__TASK DIRECTIONS__
In the data below, which lines contain "subsubsection"? List them by copying each one.

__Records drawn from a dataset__
◇ ◇ ◇ ◇
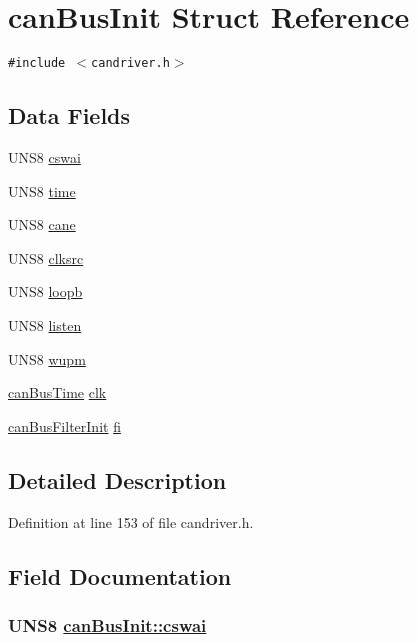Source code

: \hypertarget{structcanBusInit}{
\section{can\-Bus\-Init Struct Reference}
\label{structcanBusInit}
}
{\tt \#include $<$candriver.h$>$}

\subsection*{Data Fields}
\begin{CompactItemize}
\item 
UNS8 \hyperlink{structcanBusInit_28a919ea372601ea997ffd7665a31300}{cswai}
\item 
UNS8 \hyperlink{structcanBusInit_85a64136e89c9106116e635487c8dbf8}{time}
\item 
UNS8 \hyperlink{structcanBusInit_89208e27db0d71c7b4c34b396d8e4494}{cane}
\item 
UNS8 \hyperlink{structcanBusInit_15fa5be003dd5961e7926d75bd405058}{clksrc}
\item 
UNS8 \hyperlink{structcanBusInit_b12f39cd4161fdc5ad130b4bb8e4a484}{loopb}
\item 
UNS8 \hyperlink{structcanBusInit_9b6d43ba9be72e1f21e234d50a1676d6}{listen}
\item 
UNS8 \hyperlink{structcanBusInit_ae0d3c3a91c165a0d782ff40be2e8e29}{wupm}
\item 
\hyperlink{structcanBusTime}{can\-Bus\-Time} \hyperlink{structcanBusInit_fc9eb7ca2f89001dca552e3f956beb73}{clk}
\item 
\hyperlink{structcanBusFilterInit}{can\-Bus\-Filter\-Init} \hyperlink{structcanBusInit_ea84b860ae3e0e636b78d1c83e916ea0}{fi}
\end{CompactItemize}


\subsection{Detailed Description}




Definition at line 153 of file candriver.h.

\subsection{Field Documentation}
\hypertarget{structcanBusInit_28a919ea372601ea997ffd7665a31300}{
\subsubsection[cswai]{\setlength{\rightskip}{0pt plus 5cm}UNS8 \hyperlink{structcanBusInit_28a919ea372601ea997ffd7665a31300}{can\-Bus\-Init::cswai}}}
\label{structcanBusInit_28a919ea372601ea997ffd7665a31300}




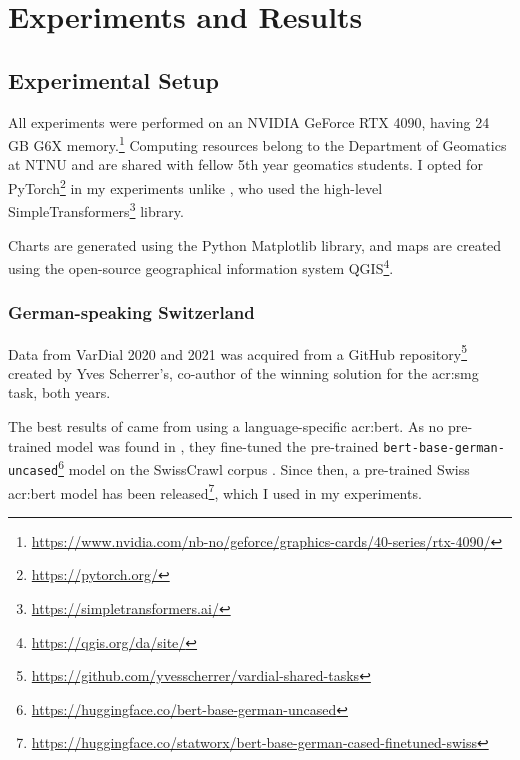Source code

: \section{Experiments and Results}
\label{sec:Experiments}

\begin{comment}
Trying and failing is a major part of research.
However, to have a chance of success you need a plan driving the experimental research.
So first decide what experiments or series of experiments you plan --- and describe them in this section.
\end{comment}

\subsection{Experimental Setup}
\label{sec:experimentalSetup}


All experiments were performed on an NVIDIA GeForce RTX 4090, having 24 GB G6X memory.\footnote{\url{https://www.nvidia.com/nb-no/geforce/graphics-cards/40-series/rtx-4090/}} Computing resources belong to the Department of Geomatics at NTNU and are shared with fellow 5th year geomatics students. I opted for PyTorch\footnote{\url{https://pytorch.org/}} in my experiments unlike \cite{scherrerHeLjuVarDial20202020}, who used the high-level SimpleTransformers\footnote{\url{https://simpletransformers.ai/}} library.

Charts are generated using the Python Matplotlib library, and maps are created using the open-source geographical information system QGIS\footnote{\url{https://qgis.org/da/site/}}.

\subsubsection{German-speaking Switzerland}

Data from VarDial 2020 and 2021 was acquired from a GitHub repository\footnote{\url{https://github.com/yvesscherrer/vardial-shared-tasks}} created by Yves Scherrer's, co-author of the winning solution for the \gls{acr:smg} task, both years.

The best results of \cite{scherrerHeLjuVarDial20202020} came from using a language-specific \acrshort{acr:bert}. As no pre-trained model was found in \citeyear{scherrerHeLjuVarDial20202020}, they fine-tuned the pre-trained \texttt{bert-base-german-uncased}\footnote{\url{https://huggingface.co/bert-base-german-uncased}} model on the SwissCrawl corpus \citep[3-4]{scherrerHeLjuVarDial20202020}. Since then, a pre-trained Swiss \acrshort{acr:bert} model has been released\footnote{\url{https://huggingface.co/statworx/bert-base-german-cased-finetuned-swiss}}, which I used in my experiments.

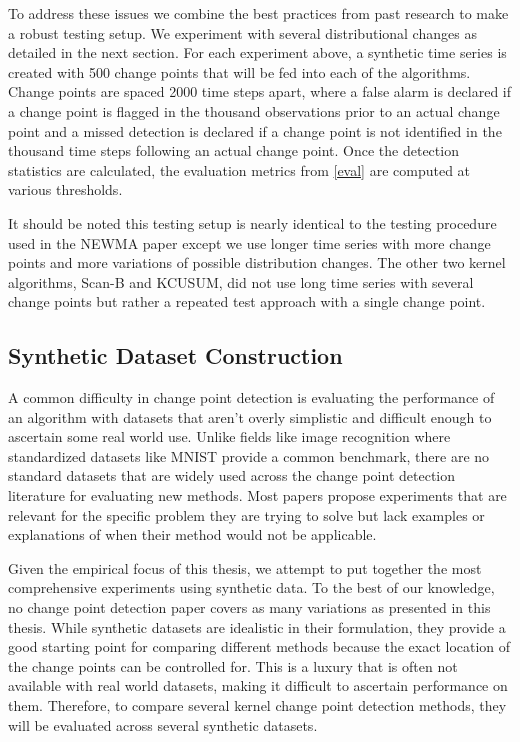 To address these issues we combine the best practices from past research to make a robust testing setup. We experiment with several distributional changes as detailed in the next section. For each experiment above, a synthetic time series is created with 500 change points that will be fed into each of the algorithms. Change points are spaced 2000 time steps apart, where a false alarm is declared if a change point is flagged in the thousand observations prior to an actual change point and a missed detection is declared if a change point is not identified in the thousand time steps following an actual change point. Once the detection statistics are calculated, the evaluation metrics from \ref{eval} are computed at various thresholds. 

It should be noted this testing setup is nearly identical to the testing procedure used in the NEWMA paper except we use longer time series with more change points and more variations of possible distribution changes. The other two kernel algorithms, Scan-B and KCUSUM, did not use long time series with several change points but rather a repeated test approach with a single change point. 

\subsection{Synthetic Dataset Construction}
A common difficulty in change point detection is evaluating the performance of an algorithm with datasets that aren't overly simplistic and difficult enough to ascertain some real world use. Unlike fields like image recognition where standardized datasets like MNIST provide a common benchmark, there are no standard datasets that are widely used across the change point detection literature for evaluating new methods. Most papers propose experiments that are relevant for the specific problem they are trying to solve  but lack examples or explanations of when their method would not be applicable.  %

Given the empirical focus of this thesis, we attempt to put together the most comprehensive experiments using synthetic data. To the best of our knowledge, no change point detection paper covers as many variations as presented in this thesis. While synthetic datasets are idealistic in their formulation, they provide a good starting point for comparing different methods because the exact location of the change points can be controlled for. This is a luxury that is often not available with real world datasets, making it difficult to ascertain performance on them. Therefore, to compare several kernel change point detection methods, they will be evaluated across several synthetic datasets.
◇ ◇ ◇ ◇
__OUTPUT OF THE TASK__
\subsubsection[cswai]{\setlength{\rightskip}{0pt plus 5cm}UNS8 \hyperlink{structcanBusInit_28a919ea372601ea997ffd7665a31300}{can\-Bus\-Init::cswai}}}
\subsubsection{German-speaking Switzerland}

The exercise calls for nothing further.